Giving evidence to select committees restores my faith in parliamentary democracy. The questions are well informed; partisan allegiances undetectable; the mood, usually, of high seriousness.
This month I lowered the tone. The digital, culture, media and sport committee, chaired by Damian Collins, is investigating fake news, so I started my evidence by showing how easy it is to impersonate people and organisations on the internet. A few days earlier, I had set up a Gmail account in the name email@example.com. Then I used that email to set up Facebook and Twitter accounts in his name. For good measure I also started setting up a website (damian-collins-mp.org.uk) and another one in the name of the committee. All this took about ten minutes.
Given an hour, I could have easily gone farther, using photos and other material to make the website look convincing. I could have loaded it with genuine documents (and added a few fakes). Assuming I made no money from it, none of this would be illegal. And it would be quite hard for anyone in contact with my handiwork to know that they had gone astray in the cyber-jungle.

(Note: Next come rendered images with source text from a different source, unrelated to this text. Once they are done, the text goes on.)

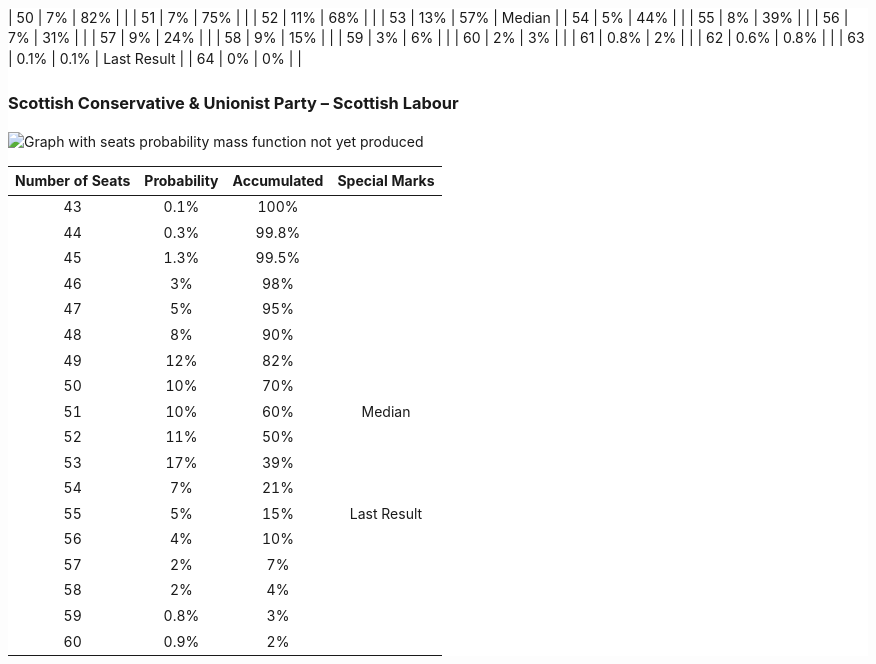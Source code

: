 | 50 | 7% | 82% |  |
| 51 | 7% | 75% |  |
| 52 | 11% | 68% |  |
| 53 | 13% | 57% | Median |
| 54 | 5% | 44% |  |
| 55 | 8% | 39% |  |
| 56 | 7% | 31% |  |
| 57 | 9% | 24% |  |
| 58 | 9% | 15% |  |
| 59 | 3% | 6% |  |
| 60 | 2% | 3% |  |
| 61 | 0.8% | 2% |  |
| 62 | 0.6% | 0.8% |  |
| 63 | 0.1% | 0.1% | Last Result |
| 64 | 0% | 0% |  |

### Scottish Conservative & Unionist Party – Scottish Labour

![Graph with seats probability mass function not yet produced](2019-03-04-Survation-coalitions-seats-pmf-con–lab.png "Seats Probability Mass Function")

| Number of Seats | Probability | Accumulated | Special Marks |
|:---------------:|:-----------:|:-----------:|:-------------:|
| 43 | 0.1% | 100% |  |
| 44 | 0.3% | 99.8% |  |
| 45 | 1.3% | 99.5% |  |
| 46 | 3% | 98% |  |
| 47 | 5% | 95% |  |
| 48 | 8% | 90% |  |
| 49 | 12% | 82% |  |
| 50 | 10% | 70% |  |
| 51 | 10% | 60% | Median |
| 52 | 11% | 50% |  |
| 53 | 17% | 39% |  |
| 54 | 7% | 21% |  |
| 55 | 5% | 15% | Last Result |
| 56 | 4% | 10% |  |
| 57 | 2% | 7% |  |
| 58 | 2% | 4% |  |
| 59 | 0.8% | 3% |  |
| 60 | 0.9% | 2% |  |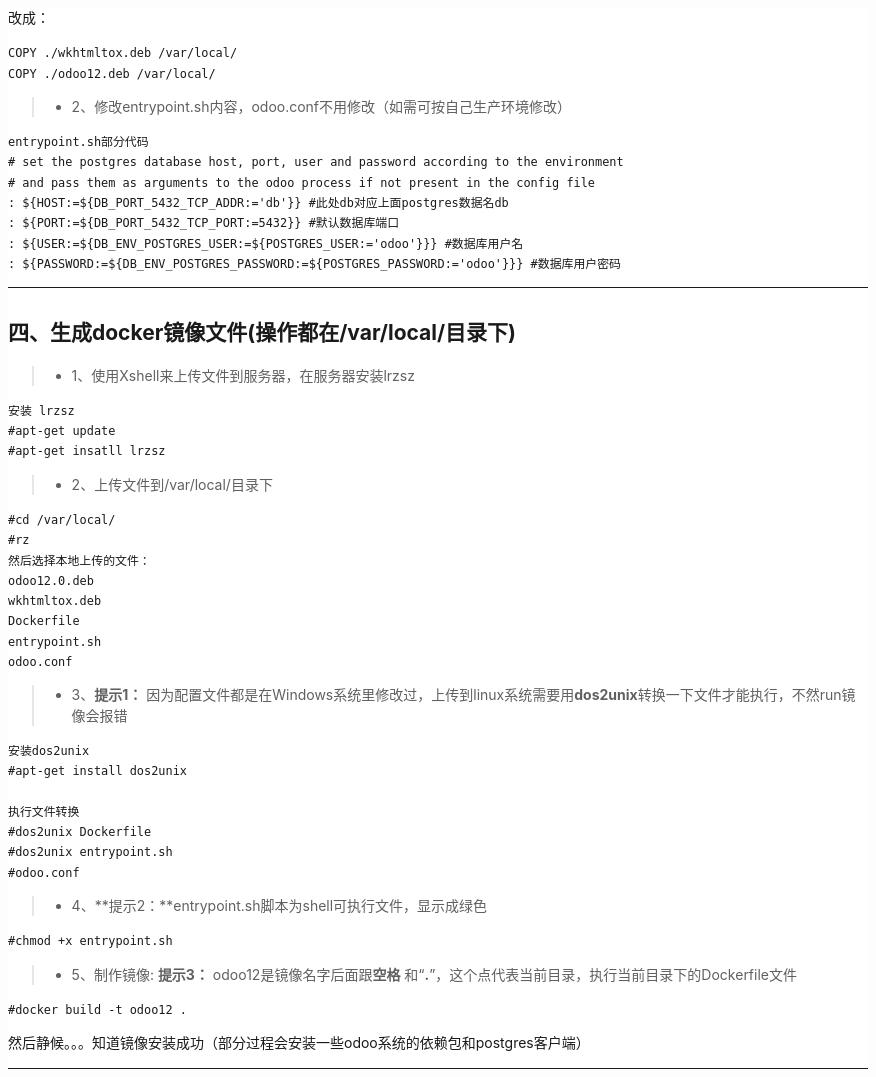 改成：
```
COPY ./wkhtmltox.deb /var/local/
COPY ./odoo12.deb /var/local/
```
>* 2、修改entrypoint.sh内容，odoo.conf不用修改（如需可按自己生产环境修改）
```
entrypoint.sh部分代码
# set the postgres database host, port, user and password according to the environment
# and pass them as arguments to the odoo process if not present in the config file
: ${HOST:=${DB_PORT_5432_TCP_ADDR:='db'}} #此处db对应上面postgres数据名db
: ${PORT:=${DB_PORT_5432_TCP_PORT:=5432}} #默认数据库端口
: ${USER:=${DB_ENV_POSTGRES_USER:=${POSTGRES_USER:='odoo'}}} #数据库用户名
: ${PASSWORD:=${DB_ENV_POSTGRES_PASSWORD:=${POSTGRES_PASSWORD:='odoo'}}} #数据库用户密码
```
---
## 四、生成docker镜像文件(操作都在/var/local/目录下)
>* 1、使用Xshell来上传文件到服务器，在服务器安装lrzsz
```shell
安装 lrzsz
#apt-get update
#apt-get insatll lrzsz
```
>* 2、上传文件到/var/local/目录下
```shell
#cd /var/local/
#rz
然后选择本地上传的文件：
odoo12.0.deb 
wkhtmltox.deb
Dockerfile
entrypoint.sh
odoo.conf
```
>* 3、**提示1：** 因为配置文件都是在Windows系统里修改过，上传到linux系统需要用**dos2unix**转换一下文件才能执行，不然run镜像会报错
```shell
安装dos2unix
#apt-get install dos2unix

执行文件转换
#dos2unix Dockerfile
#dos2unix entrypoint.sh
#odoo.conf
```
>* 4、**提示2：**entrypoint.sh脚本为shell可执行文件，显示成绿色
```shell
#chmod +x entrypoint.sh
```
>* 5、制作镜像:  **提示3：** odoo12是镜像名字后面跟**空格** 和“**.**”，这个点代表当前目录，执行当前目录下的Dockerfile文件
```shell
#docker build -t odoo12 .
```
然后静候。。。知道镜像安装成功（部分过程会安装一些odoo系统的依赖包和postgres客户端）
___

Instead, I took screenshots of my prankishness and deleted it all from the internet. Mr Collins can rest easy. But we cannot. The fakery that plagues our online lives stems from anonymity. It is hard to prove who we are, hard to know who we are dealing with and hard to know if we are navigating correctly. Anonymity enables the fake websites and email accounts which are a boon for cyber-criminals (who, for example, can easily send bogus invoices from seemingly correct addresses). Purveyors of disinformation and deceit use anonymity too. We treat what we see on our screen as real, without realising that cranks, crooks or unscrupulous political operators such as Cambridge Analytica may be directing it towards us.
It is tempting simply to demand a ban on malevolent material. But policing content is tricky. Tastes differ. One person’s cruel hoax is another’s biting satire. The boundary between truth and falsehood is often more blurred than we think. Irresponsible invention or lively speculation? Indefensibly tendentious or punchily phrased? Slanted reporting, or a simple tale, powerfully told? In a free society, the less such questions go to the courts, let alone to politicians, the better.
Instead, I told the committee, we need to push faceless sources of information to the sidelines. Anonymity has its place (in clandestine human-rights work, for example). But it should not be the default setting on what has become the central nervous system of modern civilisation.
Some elements of proper identity authentication already exist. Twitter awards a blue tick to the accounts of those whose identity has been verified. My bogus Twitter account in Mr Collins’s name would lack that and be easily spotted as a fake or parody. But such verification should be a right, not a privilege, and should extend beyond the news-addicts’ playground of Twitter into the mainstream of the internet, to Facebook, Google and the other big providers of communication services.
Establishing credibility should be easy. Transferring a penny via internet banking when you open an email or social media account would be one indicator of realness. Making a phone call from a proper telephone would be another. Other bricks in the identity foundations could include proof that you pay taxes, vote, have a credit rating or a passport. Ideally, none of these pieces of personal data would be actually handed over: the point would be just to show that you possess them. The result would not be totally foolproof but it would be enough to deter almost any conceivable impersonator.
We need a similar system for websites. Anyone who registers an internet address and buys space on a computer to host it should be asked some questions about their realness. A street address, a phone number? Who is in charge? How have they paid? If a determinedly anonymous webmaster supplies no such information, that is his right, but the site should be flagged as such. I showed the committee the red screens that warn us not to visit a site if it risks infecting our computers with malware. We should get similar alerts if we click on a page which has wilfully concealed its origins.
This would instantly make life more difficult for the manipulators. We would see from our email inboxes and Facebook pages whether the people we are dealing with are real. We would have a much better idea about the links we click on. A sizzling titbit of scandal is less appealing when you know that it is coming from a purported “news site” which lacks an editor or an address, or from a “friend” who cannot verify his existence.
We should take the same approach to advertisements. We need to know who is trying to reach us and why. That will require one big shift: to accept that anyone placing an ad has largely lost their right to privacy. When we click on an ad, we should be able to see who has paid for it and how it is being targeted. The companies that sell advertising space should maintain this data in a central, publicly accessible register.
Such changes would mean inconvenient, costly and embarrassing upheavals for the internet behemoths. But given the havoc these companies’ current arrangements are wreaking on our lives, we and our politicians should insist on them.